Lars made the front page. I made the front page in Albany once. Craig needed a quote that wasn’t from him so he just sent an email to the paper saying it was from me. Works for me. I have the greatest coauthors. A pal in NY State government phoned to ask me how the hell I got a quote on the front page of the paper of record. I giggled.
Stan beat me to the “craft beer ham slice” photo taken at a UK Tesco grocery store but it bears some discussion. This may either be a sign of successful infiltration of the brand or, you know, a sign of the end times. I am in the latter camp but to be fair if you need every product in your fridge, pantry and bathroom cabinet to have the words “craft beer” on the label, this one is for you. If, on the other hand, you understand the need to protect your brand, moderately priced sandwich meat might not be your best friend. Does anyone buy that margarine with cold pressed olive oil?
Your fabulous brewing history post of the week came from Martyn… again. The joppen/joppen debate has reared its ugly head and I have an inking that the answer is to be found in the vaults and archives of the Hanseatic League, the swellest league of them all. Consider this:
Turns out Pryssing is actually the old Danish/Swedish/Norwegian name for Prussia, which in the modern languages is Preussen, the same as it is in German. Ping! On comes a lightbulb. The old English name for Prussia was Spruce – Chaucer called the country “Sprewse”, and it was still being called “Spruce-land or Prussia” as late as 1697. The “Spruce beer”, beer from Prussia, that appears in an English poem in 1500 and was on sale in London in 1664 is clearly the same drink as Pryssing. (The “spruce tree”, first mentioned in 1670 by John Evelyn, was so called because it was the fir from Spruce.)
My ticking thought is not that the spruce came from Prussia but Prussia was the inheritor of Hansa and that shipping empire brought in spruce and other lumber from deeper into the east, from the Baltic States and Russia, shipping them as early as the 1200s into England and other seaside Euro-nations. The mariners of Hansa were heavily involved, according to Unger, for bringing hoppy beer west.
Ben pointed out that self-promoter and formerly craft brewery focused now gas station alcopop manufacturer, Mr. Koch, has sidled up to Donald Trump. I can’t think of a less Boston thing to do in 2018. Maybe wearing a Yankees hat – but even that is not this bad. My thought? What do you expect from the man who believes dry yeast mixed with yogurt keeps you from getting drunk and who gave us “Sex for Sam“?
This is the worst one yet from the GBH blog. The formula of (i) pre-determined conclusion and (ii) quotes from lots of people benefiting from the pre-determined conclusion is familiar. No, in this time of tiny brewers and local malt and hops the norm of questioning authenticity and sourcing is not “quaint” and this might as well come from planet Mars:
“These gypsy brewers have no roots, the argument goes. They are hardly brewers. They are marketing companies. They don’t make anything, whereas ‘true’ craft brewers do. These arguments place gypsy brewers outside of the craft beer industry and into the nebulous service sector.” Ironically enough, as with so many things in 2018, none of this seems to matter anymore.

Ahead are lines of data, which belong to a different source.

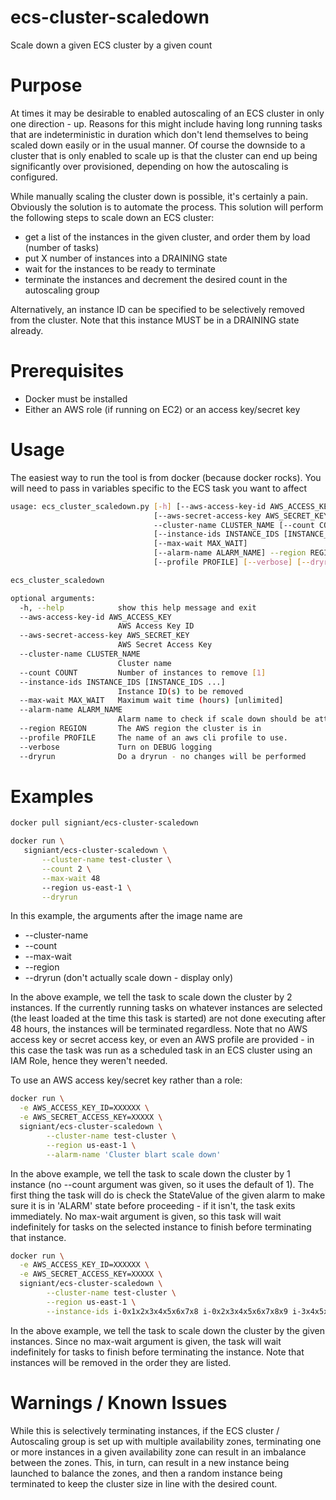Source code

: # ecs-cluster-scaledown
Scale down a given ECS cluster by a given count

# Purpose
At times it may be desirable to enabled autoscaling of an ECS cluster in only one direction - up. Reasons
for this might include having long running tasks that are indeterministic in duration which don't lend
themselves to being scaled down easily or in the usual manner. Of course the downside to a cluster that
is only enabled to scale up is that the cluster can end up being significantly over provisioned, 
depending on how the autoscaling is configured.

While manually scaling the cluster down is possible, it's certainly a pain. Obviously the solution is
to automate the process. This solution will perform the following steps to scale down an ECS cluster:
* get a list of the instances in the given cluster, and order them by load (number of tasks)
* put X number of instances into a DRAINING state
* wait for the instances to be ready to terminate
* terminate the instances and decrement the desired count in the autoscaling group
 
Alternatively, an instance ID can be specified to be selectively removed from the cluster. Note that this
instance MUST be in a DRAINING state already.

# Prerequisites
* Docker must be installed
* Either an AWS role (if running on EC2) or an access key/secret key

# Usage

The easiest way to run the tool is from docker (because docker rocks).
You will need to pass in variables specific to the ECS task you want to affect

```bash
usage: ecs_cluster_scaledown.py [-h] [--aws-access-key-id AWS_ACCESS_KEY]
                                [--aws-secret-access-key AWS_SECRET_KEY]
                                --cluster-name CLUSTER_NAME [--count COUNT]
                                [--instance-ids INSTANCE_IDS [INSTANCE_IDS ...]]
                                [--max-wait MAX_WAIT]
                                [--alarm-name ALARM_NAME] --region REGION
                                [--profile PROFILE] [--verbose] [--dryrun]

ecs_cluster_scaledown

optional arguments:
  -h, --help            show this help message and exit
  --aws-access-key-id AWS_ACCESS_KEY
                        AWS Access Key ID
  --aws-secret-access-key AWS_SECRET_KEY
                        AWS Secret Access Key
  --cluster-name CLUSTER_NAME
                        Cluster name
  --count COUNT         Number of instances to remove [1]
  --instance-ids INSTANCE_IDS [INSTANCE_IDS ...]
                        Instance ID(s) to be removed
  --max-wait MAX_WAIT   Maximum wait time (hours) [unlimited]
  --alarm-name ALARM_NAME
                        Alarm name to check if scale down should be attempted
  --region REGION       The AWS region the cluster is in
  --profile PROFILE     The name of an aws cli profile to use.
  --verbose             Turn on DEBUG logging
  --dryrun              Do a dryrun - no changes will be performed
```

# Examples

```bash
docker pull signiant/ecs-cluster-scaledown
```

```bash
docker run \
   signiant/ecs-cluster-scaledown \
       --cluster-name test-cluster \
       --count 2 \
       --max-wait 48
       --region us-east-1 \
       --dryrun
```

In this example, the arguments after the image name are

* --cluster-name <ECS cluster name>
* --count <Number of instances to scale down by>
* --max-wait <max wait time until forcing termination in hours>
* --region <AWS region>
* --dryrun (don't actually scale down - display only)

In the above example, we tell the task to scale down the cluster by 2 instances. If the currently
running tasks on whatever instances are selected (the least loaded at the time this task is started)
are not done executing after 48 hours, the instances will be terminated regardless. Note that no AWS
access key or secret access key, or even an AWS profile are provided - in this case the task was run
as a scheduled task in an ECS cluster using an IAM Role, hence they weren't needed.

To use an AWS access key/secret key rather than a role:

```bash
docker run \
  -e AWS_ACCESS_KEY_ID=XXXXXX \
  -e AWS_SECRET_ACCESS_KEY=XXXXX \
  signiant/ecs-cluster-scaledown \
        --cluster-name test-cluster \
        --region us-east-1 \
        --alarm-name 'Cluster blart scale down'
```

In the above example, we tell the task to scale down the cluster by 1 instance (no --count argument was
given, so it uses the default of 1). The first thing the task will do is check the StateValue of the given
alarm to make sure it is in 'ALARM' state before proceeding - if it isn't, the task exits immediately.
No max-wait argument is given, so this task will wait indefinitely for tasks on the selected instance to
finish before terminating that instance.

```bash
docker run \
  -e AWS_ACCESS_KEY_ID=XXXXXX \
  -e AWS_SECRET_ACCESS_KEY=XXXXX \
  signiant/ecs-cluster-scaledown \
        --cluster-name test-cluster \
        --region us-east-1 \
        --instance-ids i-0x1x2x3x4x5x6x7x8 i-0x2x3x4x5x6x7x8x9 i-3x4x5x6x7x8x9x0x1
```

In the above example, we tell the task to scale down the cluster by the given instances. Since no max-wait
argument is given, the task will wait indefinitely for tasks to finish before terminating the instance. Note
that instances will be removed in the order they are listed.

# Warnings / Known Issues

While this is selectively terminating instances, if the ECS cluster / Autoscaling group is set up with multiple availability zones, terminating one or more instances in a given availability zone can result in an imbalance between the zones. This, in turn, can result in a new instance being launched to balance the zones, and then a random instance being terminated to keep the cluster size in line with the desired count.
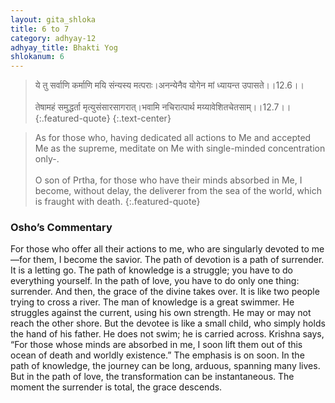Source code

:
 ```yaml
---
layout: gita_shloka
title: 6 to 7
category: adhyay-12
adhyay_title: Bhakti Yog
shlokanum: 6
---
```


> ये तु सर्वाणि कर्माणि मयि संन्यस्य मत्पराः।अनन्येनैव योगेन मां ध्यायन्त उपासते।।12.6।।<br><br>तेषामहं समुद्धर्ता मृत्युसंसारसागरात्।भवामि नचिरात्पार्थ मय्यावेशितचेतसाम्।।12.7।।
{:.featured-quote}
{:.text-center}

> As for those who, having dedicated all actions to Me and accepted Me as the supreme, meditate on Me with single-minded concentration only-.<br><br>O son of Prtha, for those who have their minds absorbed in Me, I become, without delay, the deliverer from the sea of the world, which is fraught with death.
{:.featured-quote}

### Osho’s Commentary
For those who offer all their actions to me, who are singularly devoted to me—for them, I become the savior.
The path of devotion is a path of surrender. It is a letting go. The path of knowledge is a struggle; you have to do everything yourself. In the path of love, you have to do only one thing: surrender. And then, the grace of the divine takes over.
It is like two people trying to cross a river. The man of knowledge is a great swimmer. He struggles against the current, using his own strength. He may or may not reach the other shore. But the devotee is like a small child, who simply holds the hand of his father. He does not swim; he is carried across.
Krishna says, “For those whose minds are absorbed in me, I soon lift them out of this ocean of death and worldly existence.” The emphasis is on soon. In the path of knowledge, the journey can be long, arduous, spanning many lives. But in the path of love, the transformation can be instantaneous. The moment the surrender is total, the grace descends.
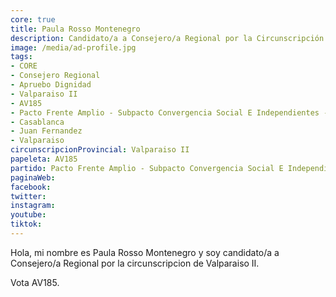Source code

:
 ```yaml
---
core: true
title: Paula Rosso Montenegro
description: Candidato/a a Consejero/a Regional por la Circunscripción de Valparaiso II
image: /media/ad-profile.jpg
tags:
- CORE
- Consejero Regional
- Apruebo Dignidad
- Valparaiso II
- AV185
- Pacto Frente Amplio - Subpacto Convergencia Social E Independientes - Independientes
- Casablanca
- Juan Fernandez
- Valparaiso
circunscripcionProvincial: Valparaiso II
papeleta: AV185
partido: Pacto Frente Amplio - Subpacto Convergencia Social E Independientes - Independientes
paginaWeb:
facebook:
twitter:
instagram:
youtube:
tiktok:
---
```

Hola, mi nombre es Paula Rosso Montenegro y soy candidato/a a Consejero/a Regional por la circunscripcion de Valparaiso II.

Vota AV185.
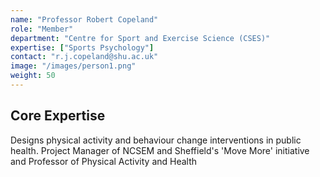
 ```yaml
---
name: "Professor Robert Copeland"
role: "Member"
department: "Centre for Sport and Exercise Science (CSES)"
expertise: ["Sports Psychology"]
contact: "r.j.copeland@shu.ac.uk"
image: "/images/person1.png"
weight: 50
---
```


## Core Expertise

Designs physical activity and behaviour change interventions in public health. Project Manager of NCSEM and Sheffield's 'Move More' initiative and Professor of Physical Activity and Health
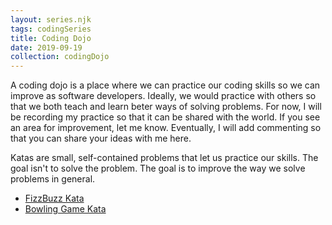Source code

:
 ```yaml
---
layout: series.njk
tags: codingSeries
title: Coding Dojo
date: 2019-09-19
collection: codingDojo
---
```


A coding dojo is a place where we can practice our coding skills so we can improve as software developers. Ideally, we would practice with others so that we both teach and learn beter ways of solving problems. For now, I will be recording my practice so that it can be shared with the world. If you see an area for improvement, let me know. Eventually, I will add commenting so that you can share your ideas with me here.

Katas are small, self-contained problems that let us practice our skills. The goal isn't to solve the problem. The goal is to improve the way we solve problems in general.

* [FizzBuzz Kata](/coding/fizzbuzz)
* [Bowling Game Kata](/coding/bowling)
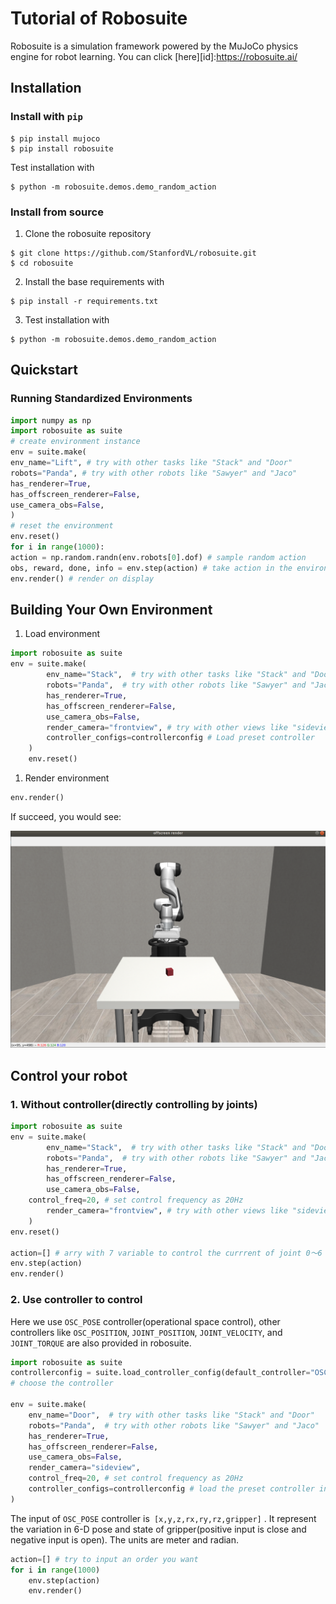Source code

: # Tutorial of Robosuite

Robosuite is a simulation framework powered by the MuJoCo physics engine for robot learning. You can click [here][id]:https://robosuite.ai/
## Installation

### Install with `pip`

```undefined
$ pip install mujoco
$ pip install robosuite
```

Test installation with

```undefined
$ python -m robosuite.demos.demo_random_action
```

### Install from source

1. Clone the robosuite repository

```undefined
$ git clone https://github.com/StanfordVL/robosuite.git
$ cd robosuite
```

2. Install the base requirements with

```undefined
$ pip install -r requirements.txt
```

3. Test installation with

```undefined
$ python -m robosuite.demos.demo_random_action
```

## Quickstart

### Running Standardized Environments

```Python
import numpy as np
import robosuite as suite
# create environment instance
env = suite.make(
env_name="Lift", # try with other tasks like "Stack" and "Door"
robots="Panda", # try with other robots like "Sawyer" and "Jaco"
has_renderer=True,
has_offscreen_renderer=False,
use_camera_obs=False,
)
# reset the environment
env.reset()
for i in range(1000):
action = np.random.randn(env.robots[0].dof) # sample random action
obs, reward, done, info = env.step(action) # take action in the environment
env.render() # render on display
```

## Building Your Own Environment

1. Load environment

```Python
import robosuite as suite
env = suite.make(
        env_name="Stack",  # try with other tasks like "Stack" and "Door"
        robots="Panda",  # try with other robots like "Sawyer" and "Jaco"
        has_renderer=True, 
        has_offscreen_renderer=False,
        use_camera_obs=False,
        render_camera="frontview", # try with other views like "sideview" and "birdview
        controller_configs=controllerconfig # Load preset controller
    )
    env.reset()
```

1. Render environment

```Python
env.render()
```

If succeed, you would see:

![Aaron Swartz](https://github.com/Xyang-X/Robosuite-with-Deepclaw/blob/main/img/robot_demo.png?raw=true)

 	 



## Control your robot

### 1. Without controller(directly controlling by joints)

```Python
import robosuite as suite
env = suite.make(
        env_name="Stack",  # try with other tasks like "Stack" and "Door"
        robots="Panda",  # try with other robots like "Sawyer" and "Jaco"
        has_renderer=True, 
        has_offscreen_renderer=False,
        use_camera_obs=False,
	control_freq=20, # set control frequency as 20Hz
        render_camera="frontview", # try with other views like "sideview" and "birdview
    )
env.reset()

action=[] # arry with 7 variable to control the currrent of joint 0～6 & gripper
env.step(action)
env.render()
```

### 2. Use controller to control  

Here we use `OSC_POSE` controller(operational space control),  other controllers like `OSC_POSITION`, `JOINT_POSITION`, `JOINT_VELOCITY`, and `JOINT_TORQUE`  are also provided in robosuite. 

```Python
import robosuite as suite
controllerconfig = suite.load_controller_config(default_controller="OSC_POSE")
# choose the controller

env = suite.make(
    env_name="Door",  # try with other tasks like "Stack" and "Door"
    robots="Panda",  # try with other robots like "Sawyer" and "Jaco"
    has_renderer=True,
    has_offscreen_renderer=False,
    use_camera_obs=False,
    render_camera="sideview",
    control_freq=20, # set control frequency as 20Hz
    controller_configs=controllerconfig # load the preset controller into environment
)
```

The input of `OSC_POSE` controller is` [x,y,z,rx,ry,rz,gripper]` . It represent the variation in 6-D pose and state of gripper(positive input is close and negative input is open). The units are meter and radian.

```python
action=[] # try to input an order you want
for i in range(1000)
	env.step(action)
    env.render()
```



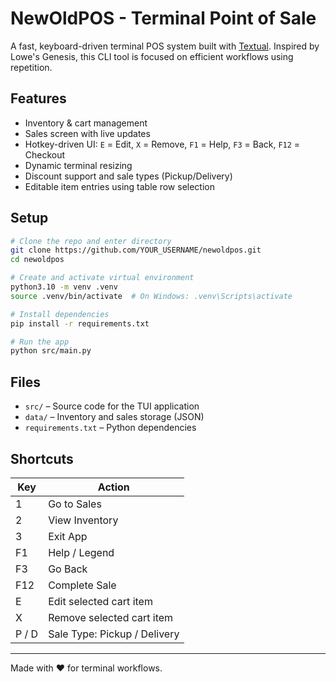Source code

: # NewOldPOS - Terminal Point of Sale

A fast, keyboard-driven terminal POS system built with [Textual](https://github.com/Textualize/textual).
Inspired by Lowe's Genesis, this CLI tool is focused on efficient workflows using repetition.

## Features

- Inventory & cart management
- Sales screen with live updates
- Hotkey-driven UI: `E` = Edit, `X` = Remove, `F1` = Help, `F3` = Back, `F12` = Checkout
- Dynamic terminal resizing
- Discount support and sale types (Pickup/Delivery)
- Editable item entries using table row selection

## Setup

```bash
# Clone the repo and enter directory
git clone https://github.com/YOUR_USERNAME/newoldpos.git
cd newoldpos

# Create and activate virtual environment
python3.10 -m venv .venv
source .venv/bin/activate  # On Windows: .venv\Scripts\activate

# Install dependencies
pip install -r requirements.txt

# Run the app
python src/main.py
```

## Files

- `src/` – Source code for the TUI application
- `data/` – Inventory and sales storage (JSON)
- `requirements.txt` – Python dependencies

## Shortcuts

| Key       | Action                        |
|-----------|-------------------------------|
| 1         | Go to Sales                   |
| 2         | View Inventory                |
| 3         | Exit App                      |
| F1        | Help / Legend                 |
| F3        | Go Back                       |
| F12       | Complete Sale                 |
| E         | Edit selected cart item       |
| X         | Remove selected cart item     |
| P / D     | Sale Type: Pickup / Delivery  |

---

Made with ❤️ for terminal workflows.
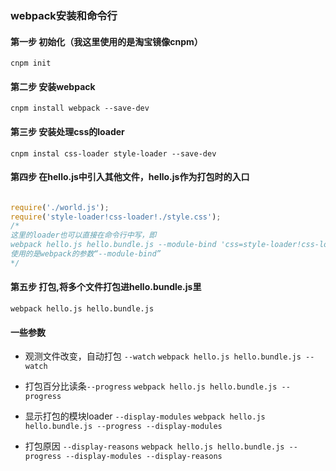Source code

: ### webpack安装和命令行

#### 第一步 初始化（我这里使用的是淘宝镜像cnpm）
```cnpm init```

#### 第二步 安装webpack
```cnpm install webpack --save-dev```

#### 第三步 安装处理css的loader
```cnpm instal css-loader style-loader --save-dev```

#### 第四步 在hello.js中引入其他文件，hello.js作为打包时的入口
```js

require('./world.js');
require('style-loader!css-loader!./style.css');
/*
这里的loader也可以直接在命令行中写，即
webpack hello.js hello.bundle.js --module-bind 'css=style-loader!css-loader'
使用的是webpack的参数“--module-bind”
*/

```

#### 第五步 打包,将多个文件打包进hello.bundle.js里
```webpack hello.js hello.bundle.js```

#### 一些参数
- 观测文件改变，自动打包 `--watch`
```webpack hello.js hello.bundle.js --watch```

- 打包百分比读条`--progress`
```webpack hello.js hello.bundle.js --progress```

- 显示打包的模块loader `--display-modules`
```webpack hello.js hello.bundle.js --progress --display-modules```

- 打包原因 `--display-reasons`
```webpack hello.js hello.bundle.js --progress --display-modules --display-reasons```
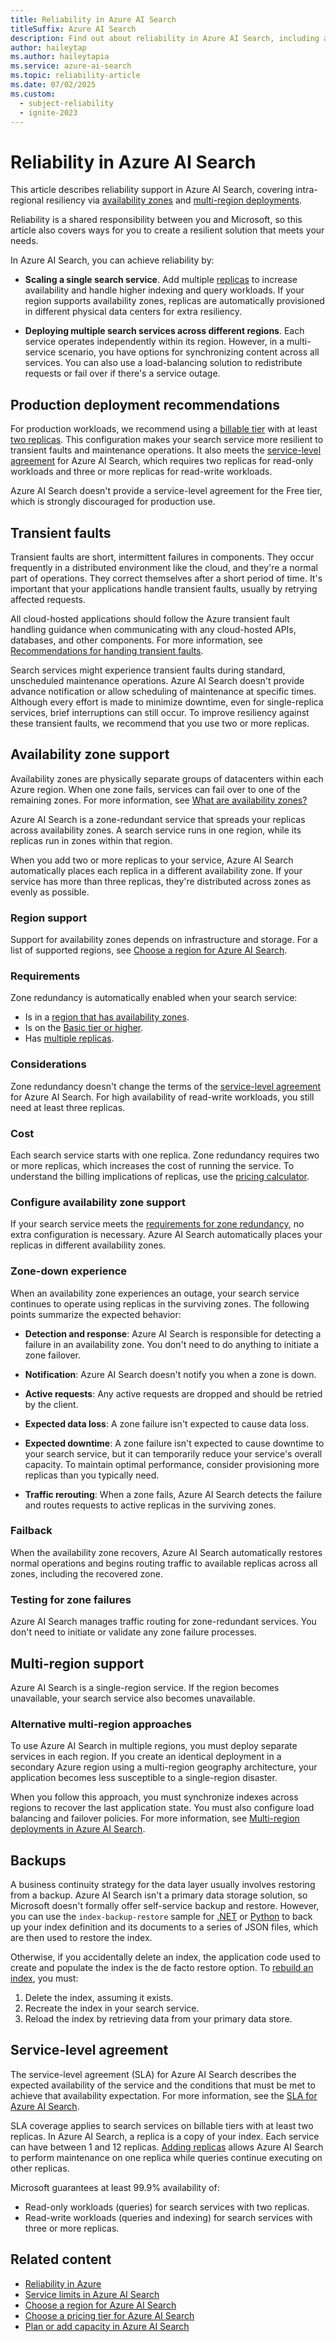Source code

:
 ```yaml
---
title: Reliability in Azure AI Search
titleSuffix: Azure AI Search
description: Find out about reliability in Azure AI Search, including availability zones and multi-region deployments.
author: haileytap
ms.author: haileytapia
ms.service: azure-ai-search
ms.topic: reliability-article
ms.date: 07/02/2025
ms.custom:
  - subject-reliability
  - ignite-2023
---
```


# Reliability in Azure AI Search

This article describes reliability support in Azure AI Search, covering intra-regional resiliency via [availability zones](#availability-zone-support) and [multi-region deployments](#multi-region-support).

Reliability is a shared responsibility between you and Microsoft, so this article also covers ways for you to create a resilient solution that meets your needs.

In Azure AI Search, you can achieve reliability by:

+ **Scaling a single search service**. Add multiple [replicas](search-capacity-planning.md#concepts-search-units-replicas-partitions) to increase availability and handle higher indexing and query workloads. If your region supports availability zones, replicas are automatically provisioned in different physical data centers for extra resiliency.

+ **Deploying multiple search services across different regions**. Each service operates independently within its region. However, in a multi-service scenario, you have options for synchronizing content across all services. You can also use a load-balancing solution to redistribute requests or fail over if there's a service outage.

## Production deployment recommendations

For production workloads, we recommend using a [billable tier](search-sku-tier.md) with at least [two replicas](search-capacity-planning.md#add-or-remove-partitions-and-replicas). This configuration makes your search service more resilient to transient faults and maintenance operations. It also meets the [service-level agreement](#service-level-agreement) for Azure AI Search, which requires two replicas for read-only workloads and three or more replicas for read-write workloads.

Azure AI Search doesn't provide a service-level agreement for the Free tier, which is strongly discouraged for production use.

## Transient faults

Transient faults are short, intermittent failures in components. They occur frequently in a distributed environment like the cloud, and they're a normal part of operations. They correct themselves after a short period of time. It's important that your applications handle transient faults, usually by retrying affected requests.

All cloud-hosted applications should follow the Azure transient fault handling guidance when communicating with any cloud-hosted APIs, databases, and other components. For more information, see [Recommendations for handing transient faults](/azure/well-architected/design-guides/handle-transient-faults).

Search services might experience transient faults during standard, unscheduled maintenance operations. Azure AI Search doesn't provide advance notification or allow scheduling of maintenance at specific times. Although every effort is made to minimize downtime, even for single-replica services, brief interruptions can still occur. To improve resiliency against these transient faults, we recommend that you use two or more replicas.

## Availability zone support

Availability zones are physically separate groups of datacenters within each Azure region. When one zone fails, services can fail over to one of the remaining zones. For more information, see [What are availability zones?](/azure/reliability/availability-zones-overview)

Azure AI Search is a zone-redundant service that spreads your replicas across availability zones. A search service runs in one region, while its replicas run in zones within that region.

When you add two or more replicas to your service, Azure AI Search automatically places each replica in a different availability zone. If your service has more than three replicas, they're distributed across zones as evenly as possible.

### Region support

Support for availability zones depends on infrastructure and storage. For a list of supported regions, see [Choose a region for Azure AI Search](search-region-support.md).

### Requirements

Zone redundancy is automatically enabled when your search service:

+ Is in a [region that has availability zones](search-region-support.md).
+ Is on the [Basic tier or higher](search-sku-tier.md).
+ Has [multiple replicas](search-capacity-planning.md#add-or-remove-partitions-and-replicas).

### Considerations

Zone redundancy doesn't change the terms of the [service-level agreement](#service-level-agreement) for Azure AI Search. For high availability of read-write workloads, you still need at least three replicas.

### Cost

Each search service starts with one replica. Zone redundancy requires two or more replicas, which increases the cost of running the service. To understand the billing implications of replicas, use the [pricing calculator](https://azure.microsoft.com/pricing/calculator/).

### Configure availability zone support

If your search service meets the [requirements for zone redundancy](#requirements), no extra configuration is necessary. Azure AI Search automatically places your replicas in different availability zones.

### Zone-down experience

When an availability zone experiences an outage, your search service continues to operate using replicas in the surviving zones. The following points summarize the expected behavior:

+ **Detection and response**: Azure AI Search is responsible for detecting a failure in an availability zone. You don't need to do anything to initiate a zone failover.

+ **Notification**: Azure AI Search doesn't notify you when a zone is down.

+ **Active requests**: Any active requests are dropped and should be retried by the client.

+ **Expected data loss**: A zone failure isn't expected to cause data loss.

+ **Expected downtime**: A zone failure isn't expected to cause downtime to your search service, but it can temporarily reduce your service's overall capacity. To maintain optimal performance, consider provisioning more replicas than you typically need.

+ **Traffic rerouting**: When a zone fails, Azure AI Search detects the failure and routes requests to active replicas in the surviving zones.

### Failback

When the availability zone recovers, Azure AI Search automatically restores normal operations and begins routing traffic to available replicas across all zones, including the recovered zone.

### Testing for zone failures

Azure AI Search manages traffic routing for zone-redundant services. You don't need to initiate or validate any zone failure processes.

## Multi-region support

Azure AI Search is a single-region service. If the region becomes unavailable, your search service also becomes unavailable.

### Alternative multi-region approaches

To use Azure AI Search in multiple regions, you must deploy separate services in each region. If you create an identical deployment in a secondary Azure region using a multi-region geography architecture, your application becomes less susceptible to a single-region disaster.

When you follow this approach, you must synchronize indexes across regions to recover the last application state. You must also configure load balancing and failover policies. For more information, see [Multi-region deployments in Azure AI Search](search-multi-region.md).

## Backups

A business continuity strategy for the data layer usually involves restoring from a backup. Azure AI Search isn't a primary data storage solution, so Microsoft doesn't formally offer self-service backup and restore. However, you can use the `index-backup-restore` sample for [.NET](https://github.com/Azure-Samples/azure-search-dotnet-utilities/tree/main/index-backup-restore) or [Python](https://github.com/Azure/azure-search-vector-samples/tree/main/demo-python/code/utilities/index-backup-restore) to back up your index definition and its documents to a series of JSON files, which are then used to restore the index.

Otherwise, if you accidentally delete an index, the application code used to create and populate the index is the de facto restore option. To [rebuild an index](search-howto-reindex.md), you must:

1. Delete the index, assuming it exists.
1. Recreate the index in your search service.
1. Reload the index by retrieving data from your primary data store.

## Service-level agreement

The service-level agreement (SLA) for Azure AI Search describes the expected availability of the service and the conditions that must be met to achieve that availability expectation. For more information, see the [SLA for Azure AI Search](https://azure.microsoft.com/support/legal/sla/search/v1_0/).

SLA coverage applies to search services on billable tiers with at least two replicas. In Azure AI Search, a replica is a copy of your index. Each service can have between 1 and 12 replicas. [Adding replicas](search-capacity-planning.md#add-or-remove-partitions-and-replicas) allows Azure AI Search to perform maintenance on one replica while queries continue executing on other replicas.

Microsoft guarantees at least 99.9% availability of:

+ Read-only workloads (queries) for search services with two replicas.
+ Read-write workloads (queries and indexing) for search services with three or more replicas.

## Related content

+ [Reliability in Azure](/azure/reliability/overview)
+ [Service limits in Azure AI Search](search-limits-quotas-capacity.md)
+ [Choose a region for Azure AI Search](search-region-support.md)
+ [Choose a pricing tier for Azure AI Search](search-sku-tier.md)
+ [Plan or add capacity in Azure AI Search](search-capacity-planning.md)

Where do they get this stuff? Sweet rhetorically passive aggressive improper application of “irony” too.
This was posted later today than the usual 5:53 am Thursday pre-set. I am happily working on a project that is worth about 1347 years of my annual income and someone has to write the deal! Me. So, I wrote most of this at a highway side hotel near an engineering firm that I am working with. Very fun stuff. Rebar. Really top quality rebar. Might as well be Lego and Tonka toys. Is that a bad attitude for a lawyer?